Elliot Haspel, an early childhood education expert, said allegations of widespread fraud in Minnesota’s child care system date back to at least 2019. Investigators found fraud (which is “nowhere near the epidemic levels” now alleged, he said), prompting new oversight protocols and reforms such as attendance and record-keeping requirements for providers. A recent audit by the HHS inspector general found that there are still inaccuracies in that information system.

But cutting funding to Minnesota and other states now seems wildly disproportionate to any problems that may exist, Haspel said.

“When you carry such a giant rock downhill in an attempt to solve a problem (a problem that, frankly, there’s not much evidence that exists anymore), you’re causing a lot of collateral damage,” Haspel said.
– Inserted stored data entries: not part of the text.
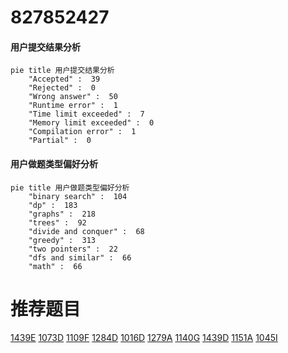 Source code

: # 827852427

<!-- tabs:start -->



#### **用户提交结果分析**

```mermaid
pie title 用户提交结果分析
    "Accepted" :  39
    "Rejected" :  0
    "Wrong answer" :  50
    "Runtime error" :  1
    "Time limit exceeded" :  7
    "Memory limit exceeded" :  0
    "Compilation error" :  1
    "Partial" :  0
```

#### **用户做题类型偏好分析**

```mermaid
pie title 用户做题类型偏好分析
    "binary search" :  104
    "dp" :  183
    "graphs" :  218
    "trees" :  92
    "divide and conquer" :  68
    "greedy" :  313
    "two pointers" :  22
    "dfs and similar" :  66
    "math" :  66
```



<!-- tabs:end -->
# 推荐题目
[1439E](https://codeforces.com/contest/1439/problem/E)
[1073D](https://codeforces.com/contest/1073/problem/D)
[1109F](https://codeforces.com/contest/1109/problem/F)
[1284D](https://codeforces.com/contest/1284/problem/D)
[1016D](https://codeforces.com/contest/1016/problem/D)
[1279A](https://codeforces.com/contest/1279/problem/A)
[1140G](https://codeforces.com/contest/1140/problem/G)
[1439D](https://codeforces.com/contest/1439/problem/D)
[1151A](https://codeforces.com/contest/1151/problem/A)
[1045I](https://codeforces.com/contest/1045/problem/I)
Concern about the freeze has spread to families far beyond Minnesota. Shazia Khalid, a child care advocate with the group Moms Rising, said other parents in her WhatsApp group are “panicking” about whether they will continue to have spaces for their children.

“Many programs are already hanging by a thread and I am afraid of what this could mean for my family and other working families in my community,” Khalid said. “The care and education of our children should never be used as a political pawn.”

Correction: The original story misspelled Elliot Haspel’s name.